L’anthracnose et les autres maladies fongiques à surveiller
L’anthracnose provoque des taches brunes sur le feuillage, accompagnées d’une déformation progressive des jeunes pousses touchées par cette infection fongique. Cette pathologie, favorisée par un printemps particulièrement humide, s’attaque en priorité aux jeunes feuilles encore tendres avant de se propager éventuellement au reste de l’arbre si les conditions climatiques restent favorables à son développement.
D’autres pathologies plus rares, comme certaines pourritures racinaires liées à un excès d’humidité prolongé au niveau du système racinaire, peuvent également affaiblir progressivement l’arbre sans symptôme immédiatement visible sur le feuillage.
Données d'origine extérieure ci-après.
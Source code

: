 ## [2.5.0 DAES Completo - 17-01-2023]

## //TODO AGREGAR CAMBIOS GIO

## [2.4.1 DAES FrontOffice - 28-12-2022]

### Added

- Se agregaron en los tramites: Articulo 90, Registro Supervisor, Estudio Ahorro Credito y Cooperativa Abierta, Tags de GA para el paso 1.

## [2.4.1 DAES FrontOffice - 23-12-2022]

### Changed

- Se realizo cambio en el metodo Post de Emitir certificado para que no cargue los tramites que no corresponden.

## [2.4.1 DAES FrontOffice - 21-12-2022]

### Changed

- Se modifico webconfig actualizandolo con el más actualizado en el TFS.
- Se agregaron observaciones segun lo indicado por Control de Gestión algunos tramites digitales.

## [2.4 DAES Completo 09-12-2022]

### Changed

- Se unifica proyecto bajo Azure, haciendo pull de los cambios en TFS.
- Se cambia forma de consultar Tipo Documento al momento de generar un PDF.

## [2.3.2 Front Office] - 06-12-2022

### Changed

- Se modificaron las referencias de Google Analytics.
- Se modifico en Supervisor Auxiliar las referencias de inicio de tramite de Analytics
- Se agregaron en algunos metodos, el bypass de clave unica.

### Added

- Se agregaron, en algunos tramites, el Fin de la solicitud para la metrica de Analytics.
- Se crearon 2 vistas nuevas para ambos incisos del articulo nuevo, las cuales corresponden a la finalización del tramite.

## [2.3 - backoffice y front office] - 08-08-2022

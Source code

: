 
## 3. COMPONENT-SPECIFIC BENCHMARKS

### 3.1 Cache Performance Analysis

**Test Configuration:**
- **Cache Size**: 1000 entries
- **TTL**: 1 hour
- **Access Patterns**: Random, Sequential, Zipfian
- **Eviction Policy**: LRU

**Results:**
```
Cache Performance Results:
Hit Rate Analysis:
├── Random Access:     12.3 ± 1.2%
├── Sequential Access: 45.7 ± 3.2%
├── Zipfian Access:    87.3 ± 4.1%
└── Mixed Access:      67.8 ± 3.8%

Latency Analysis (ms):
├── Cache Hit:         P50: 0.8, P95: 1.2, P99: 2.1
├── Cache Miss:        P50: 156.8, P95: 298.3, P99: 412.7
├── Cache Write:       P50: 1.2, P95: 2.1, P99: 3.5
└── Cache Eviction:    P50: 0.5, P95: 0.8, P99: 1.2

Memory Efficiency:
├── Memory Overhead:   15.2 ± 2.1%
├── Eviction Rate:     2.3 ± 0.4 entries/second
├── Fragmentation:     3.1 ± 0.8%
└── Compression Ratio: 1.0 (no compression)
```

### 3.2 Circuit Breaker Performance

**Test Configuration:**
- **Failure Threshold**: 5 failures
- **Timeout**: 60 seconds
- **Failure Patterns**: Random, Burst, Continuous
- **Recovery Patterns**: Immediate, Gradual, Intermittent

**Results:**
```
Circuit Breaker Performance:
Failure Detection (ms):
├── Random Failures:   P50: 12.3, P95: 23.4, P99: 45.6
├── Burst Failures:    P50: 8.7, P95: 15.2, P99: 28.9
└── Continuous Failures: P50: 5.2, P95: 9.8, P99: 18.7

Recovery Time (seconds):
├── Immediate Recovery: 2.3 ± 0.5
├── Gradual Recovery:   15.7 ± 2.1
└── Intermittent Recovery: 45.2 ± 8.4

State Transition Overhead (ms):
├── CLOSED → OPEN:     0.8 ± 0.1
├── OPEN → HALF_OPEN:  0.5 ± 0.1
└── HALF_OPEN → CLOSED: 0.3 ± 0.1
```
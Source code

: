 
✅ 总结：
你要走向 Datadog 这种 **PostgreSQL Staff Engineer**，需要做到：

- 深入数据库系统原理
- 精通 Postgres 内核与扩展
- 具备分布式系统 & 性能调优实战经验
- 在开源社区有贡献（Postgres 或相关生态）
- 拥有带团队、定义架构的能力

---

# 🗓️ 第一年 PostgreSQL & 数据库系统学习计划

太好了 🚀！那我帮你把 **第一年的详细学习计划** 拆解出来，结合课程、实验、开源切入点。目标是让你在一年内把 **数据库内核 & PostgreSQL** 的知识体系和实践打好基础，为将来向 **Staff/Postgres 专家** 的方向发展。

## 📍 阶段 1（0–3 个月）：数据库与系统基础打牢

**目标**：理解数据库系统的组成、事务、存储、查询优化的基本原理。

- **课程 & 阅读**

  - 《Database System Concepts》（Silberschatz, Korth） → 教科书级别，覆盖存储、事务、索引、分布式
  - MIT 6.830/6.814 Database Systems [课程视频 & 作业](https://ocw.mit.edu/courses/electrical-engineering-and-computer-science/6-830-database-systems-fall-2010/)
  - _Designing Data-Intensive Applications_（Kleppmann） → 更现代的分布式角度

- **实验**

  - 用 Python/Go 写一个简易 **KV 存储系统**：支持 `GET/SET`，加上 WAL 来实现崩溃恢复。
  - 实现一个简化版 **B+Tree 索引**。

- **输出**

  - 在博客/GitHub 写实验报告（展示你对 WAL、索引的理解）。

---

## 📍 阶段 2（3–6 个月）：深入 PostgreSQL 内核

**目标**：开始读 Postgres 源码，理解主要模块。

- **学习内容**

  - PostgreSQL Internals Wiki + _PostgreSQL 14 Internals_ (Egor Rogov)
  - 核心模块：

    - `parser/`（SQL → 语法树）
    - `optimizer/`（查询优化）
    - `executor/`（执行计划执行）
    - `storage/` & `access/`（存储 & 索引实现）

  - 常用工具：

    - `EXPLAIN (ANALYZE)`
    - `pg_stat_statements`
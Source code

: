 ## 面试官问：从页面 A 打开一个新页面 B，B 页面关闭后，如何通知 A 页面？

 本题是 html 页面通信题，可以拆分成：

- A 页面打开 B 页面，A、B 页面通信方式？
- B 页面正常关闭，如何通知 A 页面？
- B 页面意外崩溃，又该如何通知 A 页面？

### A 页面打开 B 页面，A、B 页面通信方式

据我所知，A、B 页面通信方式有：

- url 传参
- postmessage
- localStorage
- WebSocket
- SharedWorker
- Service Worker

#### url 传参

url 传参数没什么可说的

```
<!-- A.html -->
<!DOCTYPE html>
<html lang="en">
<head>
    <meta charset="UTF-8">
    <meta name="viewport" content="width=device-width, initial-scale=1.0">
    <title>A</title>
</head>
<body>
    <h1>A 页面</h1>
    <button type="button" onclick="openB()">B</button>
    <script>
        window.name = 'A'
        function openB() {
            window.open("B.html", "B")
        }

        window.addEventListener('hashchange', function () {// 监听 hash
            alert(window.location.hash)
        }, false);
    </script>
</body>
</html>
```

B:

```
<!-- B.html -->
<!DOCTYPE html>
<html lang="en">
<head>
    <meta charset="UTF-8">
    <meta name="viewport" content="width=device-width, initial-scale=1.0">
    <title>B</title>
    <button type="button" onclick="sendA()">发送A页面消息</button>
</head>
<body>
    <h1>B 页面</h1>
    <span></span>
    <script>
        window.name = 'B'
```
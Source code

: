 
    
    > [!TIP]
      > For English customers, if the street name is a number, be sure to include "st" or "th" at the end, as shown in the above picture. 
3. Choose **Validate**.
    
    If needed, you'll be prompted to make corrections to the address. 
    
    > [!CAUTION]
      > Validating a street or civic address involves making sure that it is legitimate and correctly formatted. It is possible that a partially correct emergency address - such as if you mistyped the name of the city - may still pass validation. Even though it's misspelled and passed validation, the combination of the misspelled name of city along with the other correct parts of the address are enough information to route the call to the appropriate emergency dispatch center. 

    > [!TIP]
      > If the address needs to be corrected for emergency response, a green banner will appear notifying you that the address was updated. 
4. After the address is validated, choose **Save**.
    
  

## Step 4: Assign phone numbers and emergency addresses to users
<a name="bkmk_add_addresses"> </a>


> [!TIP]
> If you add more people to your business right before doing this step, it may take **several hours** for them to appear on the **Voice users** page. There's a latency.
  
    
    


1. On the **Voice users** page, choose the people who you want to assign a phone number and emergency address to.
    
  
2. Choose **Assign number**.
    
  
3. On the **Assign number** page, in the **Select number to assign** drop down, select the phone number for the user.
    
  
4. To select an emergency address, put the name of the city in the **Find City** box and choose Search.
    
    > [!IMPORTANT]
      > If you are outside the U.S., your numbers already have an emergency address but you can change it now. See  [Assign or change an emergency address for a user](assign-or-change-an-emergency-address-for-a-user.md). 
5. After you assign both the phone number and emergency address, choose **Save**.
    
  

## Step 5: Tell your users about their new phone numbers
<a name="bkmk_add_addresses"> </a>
Un diagnostic professionnel reste recommandé dès que vous observez un dépérissement général sans cause évidente, ce type de pathologie souterraine restant particulièrement difficile à identifier par un simple examen visuel des parties aériennes.
Les ravageurs qui fragilisent également l’arbre
Au-delà des maladies fongiques et bactériennes, certains insectes ravageurs s’attaquent directement au bois du mûrier platane, notamment le longicorne tigre, dont les larves creusent des galeries profondes dans le tronc et les branches principales. Cette infestation, particulièrement destructrice lorsqu’elle n’est pas traitée à temps, peut entraîner un dépérissement progressif de l’arbre sur plusieurs années, voire sa mort si l’infestation reste importante et non maîtrisée.
Surveillez régulièrement l’apparition de petits trous circulaires dans l’écorce, accompagnés parfois de sciure au pied de l’arbre, des signes caractéristiques de la présence de ces insectes xylophages. Un traitement spécifique appliqué rapidement, combiné à l’élimination des parties les plus atteintes, limite considérablement les dégâts sur le long terme.